Wow! Bike technology has changed so much since the days of my old steel framed, stem shifting, trap peddled Motobecane. Bikes today are made of exotic metals and composites like aluminum, carbon fiber, and even titanium. The frame geometries are created in supercomputers, the aerodynamics are tested in wind tunnels and the components are like fine swiss watches. The prices are just as exotic as you can find bikes costing more than cars!
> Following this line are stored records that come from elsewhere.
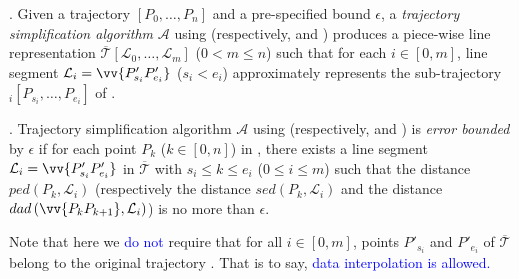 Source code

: 
\stitle{\textcolor{blue}{Trajectory simplification algorithms}}. Given a trajectory $\left[P_0, \dots, P_n\right]$ and  a pre-specified bound $\epsilon$, a \emph{trajectory simplification algorithm} $\mathcal{A}$ using \ped  (respectively, \sed and \dad) produces a piece-wise line representation $\overline{\mathcal{T}}\left[\mathcal{L}_0, \ldots, \mathcal{L}_m\right]$ ($0< m \le n$) such that for each $i\in[0, m]$, line segment $\mathcal{L}_i = \vv{P'_{s_i}P'_{e_i}}$ ($s_i < e_i$) approximately represents the sub-trajectory $_i\left[P_{s_i}, \dots, P_{e_i}\right]$ of .

\stitle{\textcolor{blue}{Error bounded algorithms}}.
Trajectory simplification algorithm $\mathcal{A}$ using \ped  (respectively, \sed and \dad) is \emph{error bounded} by $\epsilon$ if for each point $P_k$ ($k\in[0,n]$) in , there exists a line segment $\mathcal{L}_i = \vv{P'_{s_i}P'_{e_i}}$ in $\overline{\mathcal{T}}$ with $s_i \le k \le e_i$ ($0\le i\le m$) such that the \ped distance $ped\left(P_k, \mathcal{L}_i\right)$  (respectively the \sed distance $sed\left(P_k, \mathcal{L}_i\right)$ and the \dad distance $dad\left(\vv{P_{k}P_{k+1}}, \mathcal{L}_i\right)$) is no more than  $\epsilon$.
%
 
Note that here we \textcolor{blue}{do not} require that for all $i\in[0,m]$, points $P'_{s_i}$ and $P'_{e_i}$ of $\overline{\mathcal{T}}$ belong to the original trajectory . That is to say, \textcolor{blue}{data interpolation is allowed.}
I started my search with a lot of online research and eventually headed off to my LBS (cool cycling speak for local bike shop) to pick some brains. I’m lucky to have some exceptionally good bike shops nearby (Florida is a heaven for cyclists as you can ride year round), in particular the Trek Bicycle Store in Estero, and The Bike Route in Fort Myers. Both are very well equipped and stocked, and have extremely nice, knowledgeable specialists on hand to answer any question, no matter how embarrassing (trust me I asked some whoppers).
I was averaging about 120 miles per week, with short rides consisting of 25 miles, and longer ones above 40 miles. I was always amused by their reactions when they realized I was doing this on a Trek 7200. All of them agreed that I should be on a road bike, but which one to choose.
A modern road bike can cost anywhere from $800 to tens of thousands of dollars. Knowing that I’m new again to road biking, and not wanting to take out a new mortgage for a bike, I had a working figure in my head of $1,500. This figure automatically excluded the exotic carbon machines found in the major tour races, but still presented me with a plethora of very technically advanced choices from just about all the major bike manufacturers.
I wanted a solid platform with good performance, which required little to no upgrading (in the cycling world it is usually substantially cheaper to purchase a higher end bike than to build one up over time). With my mileage and goal of riding a century within a year, I was already asking for more than the typical “entry level” road bike could handle. I was looking for a compact double (no triple needed in Florida as the only hills you climb here are curbs) with an aluminum frame, carbon fork and seat post. Component wise I was looking for Shimano Tiagra derailleurs and shifters (Sora’s shift well on the flat roads of Florida, but the Sora shifters are impossible to use from the drops) or better. The bike also had to be supported and serviceable by my excellent LBS’s. My research led me to Trek, Giant, Specialized and Cannondale.
All four builders have exceptional reputations and are backed up by my LBS’s. The four provide bikes of nearly equal specifications so the test rides are to determine the eventual winner. The front runners are the Trek 1.5, the Giant Defy 2, the Specialized Allez Elite Compact, and the Cannondale CADD9 6.
Time to don the kit and put some mileage on these sexy machines.